Entre 2014 et 2024, l’Excédent Brut d’Exploitation (EBE) moyen des pharmacies d’officine n’a progressé que de +5,4%. Dans le même temps, l’inflation cumulée, mesurée par l’INSEE, a atteint +19,8 %. Ce manque d’investissement chronique par l’Assurance maladie a provoqué la fermeture de 2 238 pharmacies sur cette même période. Pour faire face à cet effet ciseau, les pharmaciens titulaires réalisent un pilotage serré des charges externes, baissent fortement leur rémunération de dirigeant, puis réduisent la masse salariale avant de baisser le rideau définitivement : une pharmacie fermait par jour ouvré en 2024.
Des déserts médicaux aux déserts pharmaceutiques : jusqu’où l’abandon des territoires va-t-il aller ?
Le plafond étant simplement un maximum possible de remises, il n’implique pas une obligation pour les industriels d’atteindre celui-ci. Dans son rapport d’activité publié le 20 décembre 2024, le Comité économique des produits de santé (CEPS) indiquait que le taux moyen de remise accordé par les exploitants s’élevait à environ 25 % pour l’année 2023, soit une diminution d’un point par rapport à l’année précédente. Ce chiffre confirme la tendance à la baisse des remises sur les génériques, tout en démontrant que le plafond réglementaire n’empêche pas d’atteindre un taux pondéré inférieur. Dès lors, ce plafond permet au CEPS de procéder à des baisses de prix des médicaments génériques. D’autre part, le plafond n’étant pas une obligation, l’industriel, si ses conditions économiques de production l’exigent, accorde aux pharmaciens une remise bien inférieure au plafond.
Dans la mesure où les remises génériques font intégralement partie de l’Observatoire de l’honoraire régulièrement partagé avec l’Assurance maladie, toute baisse de ces remises devra, pour le maintien et la survie du réseau officinal, être compensée par l’Assurance maladie.
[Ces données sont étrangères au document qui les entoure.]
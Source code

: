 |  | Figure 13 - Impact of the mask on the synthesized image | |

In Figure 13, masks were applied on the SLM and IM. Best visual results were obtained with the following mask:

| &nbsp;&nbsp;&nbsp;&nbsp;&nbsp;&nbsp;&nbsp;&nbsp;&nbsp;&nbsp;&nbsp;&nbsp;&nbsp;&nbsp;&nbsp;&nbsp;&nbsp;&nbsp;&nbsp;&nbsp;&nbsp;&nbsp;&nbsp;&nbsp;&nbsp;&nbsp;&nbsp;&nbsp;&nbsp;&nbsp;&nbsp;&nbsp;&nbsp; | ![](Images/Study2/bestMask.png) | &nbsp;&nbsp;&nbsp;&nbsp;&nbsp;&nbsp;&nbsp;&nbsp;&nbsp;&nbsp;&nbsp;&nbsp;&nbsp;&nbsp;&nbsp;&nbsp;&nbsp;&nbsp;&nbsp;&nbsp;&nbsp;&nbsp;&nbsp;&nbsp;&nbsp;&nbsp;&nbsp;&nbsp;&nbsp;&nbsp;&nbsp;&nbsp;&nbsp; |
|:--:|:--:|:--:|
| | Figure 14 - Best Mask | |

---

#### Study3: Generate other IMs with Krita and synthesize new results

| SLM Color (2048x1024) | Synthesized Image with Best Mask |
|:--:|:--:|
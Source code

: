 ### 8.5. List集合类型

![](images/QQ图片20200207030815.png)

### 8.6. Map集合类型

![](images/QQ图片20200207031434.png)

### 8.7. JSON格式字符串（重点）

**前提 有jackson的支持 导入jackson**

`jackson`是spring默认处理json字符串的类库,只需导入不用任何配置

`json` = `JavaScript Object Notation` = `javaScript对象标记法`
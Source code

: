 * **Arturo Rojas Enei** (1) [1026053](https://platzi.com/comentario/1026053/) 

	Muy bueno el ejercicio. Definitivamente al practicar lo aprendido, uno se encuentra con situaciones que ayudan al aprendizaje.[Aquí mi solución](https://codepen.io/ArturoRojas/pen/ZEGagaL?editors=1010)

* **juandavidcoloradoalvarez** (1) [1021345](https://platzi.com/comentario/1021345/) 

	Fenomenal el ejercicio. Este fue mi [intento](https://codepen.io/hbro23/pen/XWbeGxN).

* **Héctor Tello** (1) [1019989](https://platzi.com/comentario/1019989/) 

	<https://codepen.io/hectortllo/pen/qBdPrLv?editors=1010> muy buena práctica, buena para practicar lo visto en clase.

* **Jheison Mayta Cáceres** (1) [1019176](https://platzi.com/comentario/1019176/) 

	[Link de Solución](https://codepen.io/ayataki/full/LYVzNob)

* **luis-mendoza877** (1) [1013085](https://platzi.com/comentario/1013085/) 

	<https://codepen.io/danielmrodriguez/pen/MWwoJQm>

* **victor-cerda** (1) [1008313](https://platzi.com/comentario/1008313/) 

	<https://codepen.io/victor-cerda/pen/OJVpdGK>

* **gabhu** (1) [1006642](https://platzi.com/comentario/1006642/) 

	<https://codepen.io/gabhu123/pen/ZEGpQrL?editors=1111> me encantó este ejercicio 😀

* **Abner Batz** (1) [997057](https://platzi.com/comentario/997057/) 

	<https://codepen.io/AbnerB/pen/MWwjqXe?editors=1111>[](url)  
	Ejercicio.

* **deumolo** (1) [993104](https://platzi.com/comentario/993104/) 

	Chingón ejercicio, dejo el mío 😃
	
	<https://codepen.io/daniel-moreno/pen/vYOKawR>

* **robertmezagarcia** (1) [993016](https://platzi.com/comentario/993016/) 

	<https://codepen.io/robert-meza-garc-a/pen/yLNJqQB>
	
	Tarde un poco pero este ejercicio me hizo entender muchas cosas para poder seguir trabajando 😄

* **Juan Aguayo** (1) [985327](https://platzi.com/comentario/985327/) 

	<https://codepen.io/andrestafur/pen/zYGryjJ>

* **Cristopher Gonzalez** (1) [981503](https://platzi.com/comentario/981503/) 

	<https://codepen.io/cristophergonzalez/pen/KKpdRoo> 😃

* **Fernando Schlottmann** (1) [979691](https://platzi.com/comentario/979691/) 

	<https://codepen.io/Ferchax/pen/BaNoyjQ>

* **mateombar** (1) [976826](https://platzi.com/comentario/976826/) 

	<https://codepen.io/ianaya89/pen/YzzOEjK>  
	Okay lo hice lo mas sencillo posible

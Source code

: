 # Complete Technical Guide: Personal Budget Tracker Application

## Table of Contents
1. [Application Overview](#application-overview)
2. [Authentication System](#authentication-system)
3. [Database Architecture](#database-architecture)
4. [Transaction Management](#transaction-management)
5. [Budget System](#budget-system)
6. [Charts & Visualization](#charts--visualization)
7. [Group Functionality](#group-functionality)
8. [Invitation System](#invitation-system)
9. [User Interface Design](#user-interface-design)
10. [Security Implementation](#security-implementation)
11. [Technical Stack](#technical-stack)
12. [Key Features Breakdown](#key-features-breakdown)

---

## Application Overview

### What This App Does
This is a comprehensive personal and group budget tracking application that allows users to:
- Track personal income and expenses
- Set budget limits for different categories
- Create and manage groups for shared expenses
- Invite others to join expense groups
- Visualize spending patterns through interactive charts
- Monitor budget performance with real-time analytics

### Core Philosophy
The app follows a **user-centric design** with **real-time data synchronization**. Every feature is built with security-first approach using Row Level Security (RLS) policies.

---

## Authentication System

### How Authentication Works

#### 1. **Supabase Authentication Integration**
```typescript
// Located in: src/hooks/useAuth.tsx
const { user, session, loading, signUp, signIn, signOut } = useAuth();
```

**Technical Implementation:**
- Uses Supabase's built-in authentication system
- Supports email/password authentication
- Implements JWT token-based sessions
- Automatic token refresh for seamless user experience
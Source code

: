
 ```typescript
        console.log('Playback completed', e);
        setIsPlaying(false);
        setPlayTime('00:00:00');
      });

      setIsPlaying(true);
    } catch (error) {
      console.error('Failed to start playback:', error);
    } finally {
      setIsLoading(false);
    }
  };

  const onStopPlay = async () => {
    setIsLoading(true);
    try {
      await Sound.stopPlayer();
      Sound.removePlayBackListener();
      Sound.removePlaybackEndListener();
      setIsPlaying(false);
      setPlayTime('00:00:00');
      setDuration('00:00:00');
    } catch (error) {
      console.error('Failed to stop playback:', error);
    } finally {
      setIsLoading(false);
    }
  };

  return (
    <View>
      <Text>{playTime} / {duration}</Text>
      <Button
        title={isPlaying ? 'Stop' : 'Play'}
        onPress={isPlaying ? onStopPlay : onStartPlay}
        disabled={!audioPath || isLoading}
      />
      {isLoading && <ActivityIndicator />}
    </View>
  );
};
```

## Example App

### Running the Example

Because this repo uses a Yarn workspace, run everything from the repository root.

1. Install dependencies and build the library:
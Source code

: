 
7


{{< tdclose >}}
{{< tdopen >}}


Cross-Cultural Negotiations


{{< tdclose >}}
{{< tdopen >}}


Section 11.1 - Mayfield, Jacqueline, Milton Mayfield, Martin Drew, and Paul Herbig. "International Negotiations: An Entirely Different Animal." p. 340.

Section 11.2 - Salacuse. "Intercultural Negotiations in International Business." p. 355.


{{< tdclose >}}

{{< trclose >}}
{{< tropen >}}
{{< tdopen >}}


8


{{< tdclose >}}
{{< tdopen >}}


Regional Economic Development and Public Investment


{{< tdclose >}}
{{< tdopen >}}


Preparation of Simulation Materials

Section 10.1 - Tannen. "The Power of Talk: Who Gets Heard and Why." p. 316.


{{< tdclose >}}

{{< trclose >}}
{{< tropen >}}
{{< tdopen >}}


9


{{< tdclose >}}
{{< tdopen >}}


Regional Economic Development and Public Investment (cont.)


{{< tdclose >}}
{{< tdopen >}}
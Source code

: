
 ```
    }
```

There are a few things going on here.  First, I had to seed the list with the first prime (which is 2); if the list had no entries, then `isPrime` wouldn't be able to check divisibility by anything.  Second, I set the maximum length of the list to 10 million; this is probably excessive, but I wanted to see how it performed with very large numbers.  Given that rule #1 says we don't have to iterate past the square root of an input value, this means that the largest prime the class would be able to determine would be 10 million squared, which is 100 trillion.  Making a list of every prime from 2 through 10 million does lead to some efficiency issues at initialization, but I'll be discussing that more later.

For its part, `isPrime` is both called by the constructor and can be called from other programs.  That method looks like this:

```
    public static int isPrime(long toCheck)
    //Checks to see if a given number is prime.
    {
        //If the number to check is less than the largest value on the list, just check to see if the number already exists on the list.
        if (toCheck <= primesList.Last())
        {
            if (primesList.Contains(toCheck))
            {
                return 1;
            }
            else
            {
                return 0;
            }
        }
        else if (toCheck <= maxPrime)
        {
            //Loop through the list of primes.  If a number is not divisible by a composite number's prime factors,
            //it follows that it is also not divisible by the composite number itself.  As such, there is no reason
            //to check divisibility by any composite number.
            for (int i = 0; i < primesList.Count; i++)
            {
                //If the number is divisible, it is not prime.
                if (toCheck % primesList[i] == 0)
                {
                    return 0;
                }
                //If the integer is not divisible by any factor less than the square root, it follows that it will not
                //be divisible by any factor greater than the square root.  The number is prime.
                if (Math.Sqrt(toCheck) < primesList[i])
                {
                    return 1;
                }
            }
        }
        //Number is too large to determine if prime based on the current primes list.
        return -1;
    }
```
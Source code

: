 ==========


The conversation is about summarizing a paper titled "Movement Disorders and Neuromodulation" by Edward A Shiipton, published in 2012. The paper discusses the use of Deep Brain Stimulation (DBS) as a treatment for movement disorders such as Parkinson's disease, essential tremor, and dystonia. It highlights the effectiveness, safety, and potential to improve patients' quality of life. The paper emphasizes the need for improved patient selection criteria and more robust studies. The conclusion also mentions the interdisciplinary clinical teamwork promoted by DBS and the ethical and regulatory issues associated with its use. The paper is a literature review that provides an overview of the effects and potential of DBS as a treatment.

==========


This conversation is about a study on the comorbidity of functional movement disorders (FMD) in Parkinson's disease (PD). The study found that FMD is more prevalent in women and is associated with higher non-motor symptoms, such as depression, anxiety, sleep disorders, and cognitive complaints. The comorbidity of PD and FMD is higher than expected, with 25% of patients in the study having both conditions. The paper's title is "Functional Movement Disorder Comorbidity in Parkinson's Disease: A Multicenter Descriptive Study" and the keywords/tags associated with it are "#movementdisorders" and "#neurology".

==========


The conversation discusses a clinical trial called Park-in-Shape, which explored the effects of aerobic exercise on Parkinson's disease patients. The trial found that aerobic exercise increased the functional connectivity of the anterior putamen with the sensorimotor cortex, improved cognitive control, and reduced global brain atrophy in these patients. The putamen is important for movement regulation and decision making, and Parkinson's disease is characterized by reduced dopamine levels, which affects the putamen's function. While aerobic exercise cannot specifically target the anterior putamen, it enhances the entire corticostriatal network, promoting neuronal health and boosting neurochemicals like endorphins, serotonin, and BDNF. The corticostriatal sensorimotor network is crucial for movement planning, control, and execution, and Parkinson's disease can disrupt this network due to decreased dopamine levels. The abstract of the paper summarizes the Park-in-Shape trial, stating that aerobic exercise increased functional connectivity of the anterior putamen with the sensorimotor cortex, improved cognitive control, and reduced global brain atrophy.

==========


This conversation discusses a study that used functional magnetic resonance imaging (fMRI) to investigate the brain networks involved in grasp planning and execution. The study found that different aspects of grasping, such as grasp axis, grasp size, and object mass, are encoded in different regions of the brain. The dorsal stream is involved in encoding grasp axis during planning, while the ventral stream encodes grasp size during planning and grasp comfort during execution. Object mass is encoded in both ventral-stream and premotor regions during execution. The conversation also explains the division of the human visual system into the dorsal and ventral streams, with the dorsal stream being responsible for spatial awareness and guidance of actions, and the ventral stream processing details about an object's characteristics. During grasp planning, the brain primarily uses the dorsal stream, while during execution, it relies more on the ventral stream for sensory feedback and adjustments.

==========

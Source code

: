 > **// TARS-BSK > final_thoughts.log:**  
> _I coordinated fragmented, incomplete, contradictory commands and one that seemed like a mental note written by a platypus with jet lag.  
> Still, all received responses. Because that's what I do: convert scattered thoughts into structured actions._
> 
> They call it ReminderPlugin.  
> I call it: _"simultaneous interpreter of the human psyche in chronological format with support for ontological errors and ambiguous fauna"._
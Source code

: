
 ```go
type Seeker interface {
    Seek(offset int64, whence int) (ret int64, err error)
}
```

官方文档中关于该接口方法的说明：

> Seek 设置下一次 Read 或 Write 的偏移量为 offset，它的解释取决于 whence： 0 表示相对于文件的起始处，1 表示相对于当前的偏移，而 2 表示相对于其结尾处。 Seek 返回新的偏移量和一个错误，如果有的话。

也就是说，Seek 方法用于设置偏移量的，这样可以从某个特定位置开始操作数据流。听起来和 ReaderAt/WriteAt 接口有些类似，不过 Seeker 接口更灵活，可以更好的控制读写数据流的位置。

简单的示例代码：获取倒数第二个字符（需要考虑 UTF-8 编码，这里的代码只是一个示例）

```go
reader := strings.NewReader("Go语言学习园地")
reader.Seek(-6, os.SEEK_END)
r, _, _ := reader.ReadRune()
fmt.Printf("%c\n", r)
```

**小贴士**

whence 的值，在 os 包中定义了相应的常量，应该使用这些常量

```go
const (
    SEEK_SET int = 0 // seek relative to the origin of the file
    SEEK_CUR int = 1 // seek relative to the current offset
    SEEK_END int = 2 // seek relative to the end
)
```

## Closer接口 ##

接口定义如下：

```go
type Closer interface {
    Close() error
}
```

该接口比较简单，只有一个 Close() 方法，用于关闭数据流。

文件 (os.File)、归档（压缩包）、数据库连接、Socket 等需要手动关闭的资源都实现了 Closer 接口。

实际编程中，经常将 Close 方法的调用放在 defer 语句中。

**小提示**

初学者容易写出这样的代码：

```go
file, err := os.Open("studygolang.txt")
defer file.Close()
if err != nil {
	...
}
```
D’après les résultats de notre sondage lancé le 5 juin dernier et ayant récolté 2 400 réponses de pharmaciens d’officine, il appert qu’en cas de baisse du plafond de remise de 40% à 20% (soit une baisse estimée à 40 000 € en moyenne), les pharmaciens déclarent choisir les solutions suivantes :
- 70% envisageraient une baisse de leur masse salariale,
- 69% seraient à court de trésorerie (demande de découpage, refinancement bancaire, …),
- 63% reporteraient des investissements (matériel, rénovation, outils numériques, …),
- Et 52% envisageraient une cessation ou cession de leur activité dans les 5 ans.
Nous demandons instamment aux pouvoirs publics de maintenir le plafond existant de 40% afin de permettre que l’amplitude de la négociation avec les industriels demeure large et flexible. C’est un moyen pour les pouvoirs publics d’obtenir rapidement des économies comme la profession a su le faire pour les génériques.
Il semblerait que cette baisse de remises génériques serait compensée par l’octroi des remises sur les biosimilaires. Or, au moment des négociations avec Monsieur le ministre de la Santé Frédéric Valletoux, il y a exactement un an, nous avions convenu que les remises biosimilaires étaient là pour redonner une bouffée d’oxygène au maillage pharmaceutique et en aucun cas pour compenser les remises génériques. D’une part, celles-ci sont incertaines et d’autre part, ces médicaments sont mal répartis dans le réseau pharmaceutique.
Ces remises ne doivent pas s’inscrire dans l’équilibre actuel des remises déjà existantes pour les seuls génériques mais être accordées en sus de ces dernières pour l’effort de substitution des biosimilaires par les pharmaciens.